=== Data listing ===

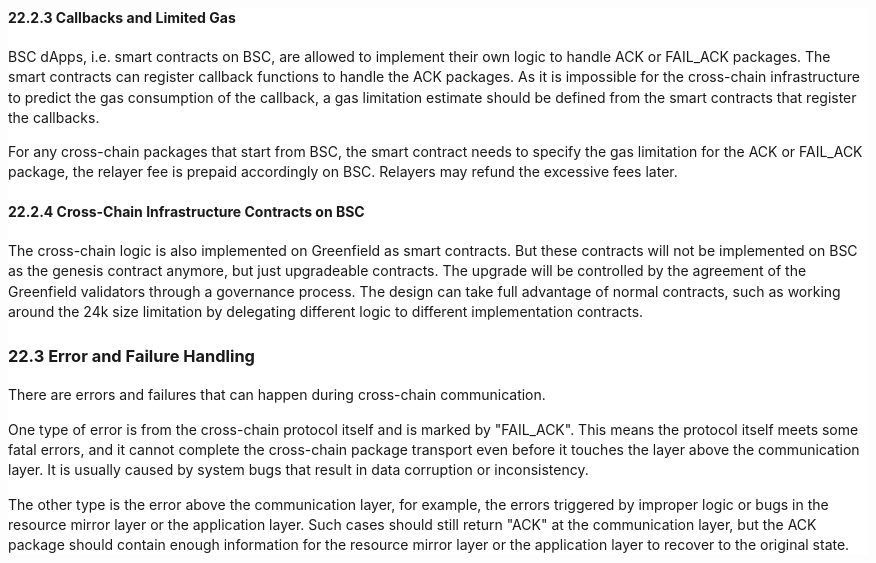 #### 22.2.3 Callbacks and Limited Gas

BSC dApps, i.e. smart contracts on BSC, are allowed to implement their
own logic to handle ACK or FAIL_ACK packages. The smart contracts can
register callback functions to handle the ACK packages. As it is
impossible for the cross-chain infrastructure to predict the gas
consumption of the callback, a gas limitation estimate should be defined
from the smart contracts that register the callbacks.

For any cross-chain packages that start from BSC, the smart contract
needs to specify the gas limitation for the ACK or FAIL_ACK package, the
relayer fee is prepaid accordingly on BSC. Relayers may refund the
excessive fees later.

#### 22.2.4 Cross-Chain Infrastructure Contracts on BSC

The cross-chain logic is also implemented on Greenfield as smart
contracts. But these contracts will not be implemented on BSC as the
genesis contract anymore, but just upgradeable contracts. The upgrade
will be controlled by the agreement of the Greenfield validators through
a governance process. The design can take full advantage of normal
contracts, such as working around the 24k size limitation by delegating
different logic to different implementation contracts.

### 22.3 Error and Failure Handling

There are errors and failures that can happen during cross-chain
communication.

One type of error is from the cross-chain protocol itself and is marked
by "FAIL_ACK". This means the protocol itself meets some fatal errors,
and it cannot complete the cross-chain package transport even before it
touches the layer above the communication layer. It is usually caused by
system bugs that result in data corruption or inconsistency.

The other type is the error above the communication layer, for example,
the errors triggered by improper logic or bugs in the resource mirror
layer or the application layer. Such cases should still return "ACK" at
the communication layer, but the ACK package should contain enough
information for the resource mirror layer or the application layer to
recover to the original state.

===
=== Data listing ===

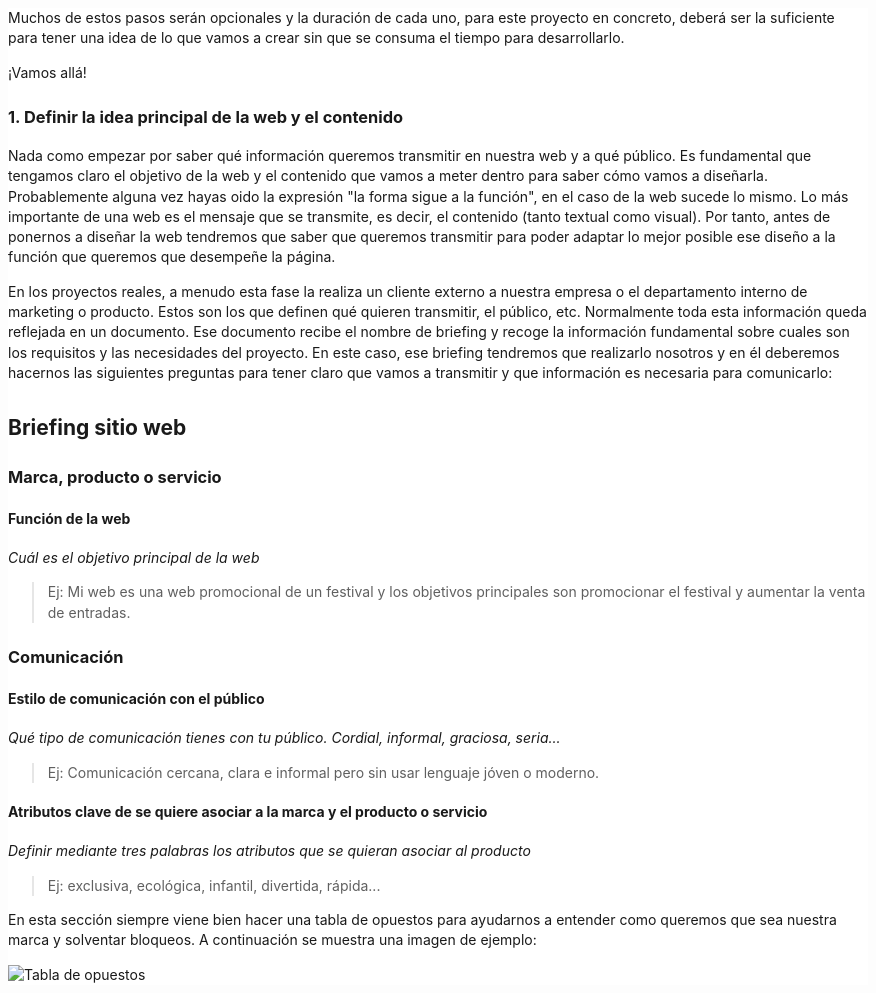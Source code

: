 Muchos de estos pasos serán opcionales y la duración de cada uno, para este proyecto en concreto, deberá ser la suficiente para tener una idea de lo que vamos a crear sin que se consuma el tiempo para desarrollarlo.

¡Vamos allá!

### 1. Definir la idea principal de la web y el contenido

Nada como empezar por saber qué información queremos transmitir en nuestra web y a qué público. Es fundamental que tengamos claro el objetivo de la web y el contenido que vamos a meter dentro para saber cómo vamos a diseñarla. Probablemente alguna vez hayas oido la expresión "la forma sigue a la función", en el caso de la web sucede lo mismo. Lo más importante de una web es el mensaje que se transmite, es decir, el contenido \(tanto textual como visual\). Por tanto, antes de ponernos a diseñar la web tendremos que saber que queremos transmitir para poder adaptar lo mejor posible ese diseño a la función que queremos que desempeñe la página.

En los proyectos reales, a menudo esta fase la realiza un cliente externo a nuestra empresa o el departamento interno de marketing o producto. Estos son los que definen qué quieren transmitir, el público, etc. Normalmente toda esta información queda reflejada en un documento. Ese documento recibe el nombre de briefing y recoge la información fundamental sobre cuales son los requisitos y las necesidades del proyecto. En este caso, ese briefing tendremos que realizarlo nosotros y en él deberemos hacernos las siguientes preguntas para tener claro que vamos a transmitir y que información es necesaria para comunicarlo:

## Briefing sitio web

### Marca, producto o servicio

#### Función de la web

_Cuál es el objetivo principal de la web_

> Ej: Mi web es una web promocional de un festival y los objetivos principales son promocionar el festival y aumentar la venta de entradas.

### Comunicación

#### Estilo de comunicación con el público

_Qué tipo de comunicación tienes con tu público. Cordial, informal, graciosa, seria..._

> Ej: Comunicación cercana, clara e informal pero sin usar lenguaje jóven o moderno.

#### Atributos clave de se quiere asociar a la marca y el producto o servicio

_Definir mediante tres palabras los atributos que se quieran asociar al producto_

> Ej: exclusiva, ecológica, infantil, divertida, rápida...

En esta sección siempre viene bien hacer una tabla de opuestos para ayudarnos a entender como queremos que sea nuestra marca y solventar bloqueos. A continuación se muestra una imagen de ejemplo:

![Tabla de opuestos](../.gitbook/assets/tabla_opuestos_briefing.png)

===

● How to complete this task
Above are the records; print exactly the lines from the line with "relayer fee is" to the line with "a governance process.", including both, and nothing else.

● Answer to the exercise
relayer fee is prepaid accordingly on BSC. Relayers may refund the
excessive fees later.

#### 22.2.4 Cross-Chain Infrastructure Contracts on BSC

The cross-chain logic is also implemented on Greenfield as smart
contracts. But these contracts will not be implemented on BSC as the
genesis contract anymore, but just upgradeable contracts. The upgrade
will be controlled by the agreement of the Greenfield validators through
a governance process. The design can take full advantage of normal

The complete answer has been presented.